• **TASK PROMPT**: So that the copy matches the original, write out every entry exactly.

• **SUPPLIED RECORDS**:
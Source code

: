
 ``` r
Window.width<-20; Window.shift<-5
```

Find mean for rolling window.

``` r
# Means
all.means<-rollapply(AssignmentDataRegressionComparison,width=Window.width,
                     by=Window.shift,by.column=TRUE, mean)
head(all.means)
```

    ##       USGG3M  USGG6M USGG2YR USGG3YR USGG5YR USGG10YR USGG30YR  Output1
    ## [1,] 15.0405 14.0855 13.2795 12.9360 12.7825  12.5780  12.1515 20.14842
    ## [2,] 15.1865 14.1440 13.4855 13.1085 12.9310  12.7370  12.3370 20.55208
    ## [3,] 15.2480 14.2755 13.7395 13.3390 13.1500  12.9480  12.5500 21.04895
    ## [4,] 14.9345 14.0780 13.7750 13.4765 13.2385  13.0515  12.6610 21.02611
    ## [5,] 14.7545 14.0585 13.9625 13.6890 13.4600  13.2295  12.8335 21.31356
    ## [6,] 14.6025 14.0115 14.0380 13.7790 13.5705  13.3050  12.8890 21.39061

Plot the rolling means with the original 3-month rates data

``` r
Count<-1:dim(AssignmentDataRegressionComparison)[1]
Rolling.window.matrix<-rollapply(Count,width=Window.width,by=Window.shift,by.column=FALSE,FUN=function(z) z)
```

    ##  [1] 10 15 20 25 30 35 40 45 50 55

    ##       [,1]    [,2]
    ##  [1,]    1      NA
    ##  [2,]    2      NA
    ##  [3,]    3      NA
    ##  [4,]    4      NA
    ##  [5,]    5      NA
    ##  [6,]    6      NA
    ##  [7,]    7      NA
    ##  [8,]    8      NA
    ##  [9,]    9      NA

• **EXPECTED ANSWER**:
Source code

:
 ``` r
Window.width<-20; Window.shift<-5
```

Find mean for rolling window.

``` r
# Means
all.means<-rollapply(AssignmentDataRegressionComparison,width=Window.width,
                     by=Window.shift,by.column=TRUE, mean)
head(all.means)
```

    ##       USGG3M  USGG6M USGG2YR USGG3YR USGG5YR USGG10YR USGG30YR  Output1
    ## [1,] 15.0405 14.0855 13.2795 12.9360 12.7825  12.5780  12.1515 20.14842
    ## [2,] 15.1865 14.1440 13.4855 13.1085 12.9310  12.7370  12.3370 20.55208
    ## [3,] 15.2480 14.2755 13.7395 13.3390 13.1500  12.9480  12.5500 21.04895
    ## [4,] 14.9345 14.0780 13.7750 13.4765 13.2385  13.0515  12.6610 21.02611
    ## [5,] 14.7545 14.0585 13.9625 13.6890 13.4600  13.2295  12.8335 21.31356
    ## [6,] 14.6025 14.0115 14.0380 13.7790 13.5705  13.3050  12.8890 21.39061

Plot the rolling means with the original 3-month rates data

``` r
Count<-1:dim(AssignmentDataRegressionComparison)[1]
Rolling.window.matrix<-rollapply(Count,width=Window.width,by=Window.shift,by.column=FALSE,FUN=function(z) z)
```

    ##  [1] 10 15 20 25 30 35 40 45 50 55

    ##       [,1]    [,2]
    ##  [1,]    1      NA
    ##  [2,]    2      NA
    ##  [3,]    3      NA
    ##  [4,]    4      NA
    ##  [5,]    5      NA
    ##  [6,]    6      NA
    ##  [7,]    7      NA
    ##  [8,]    8      NA
    ##  [9,]    9      NA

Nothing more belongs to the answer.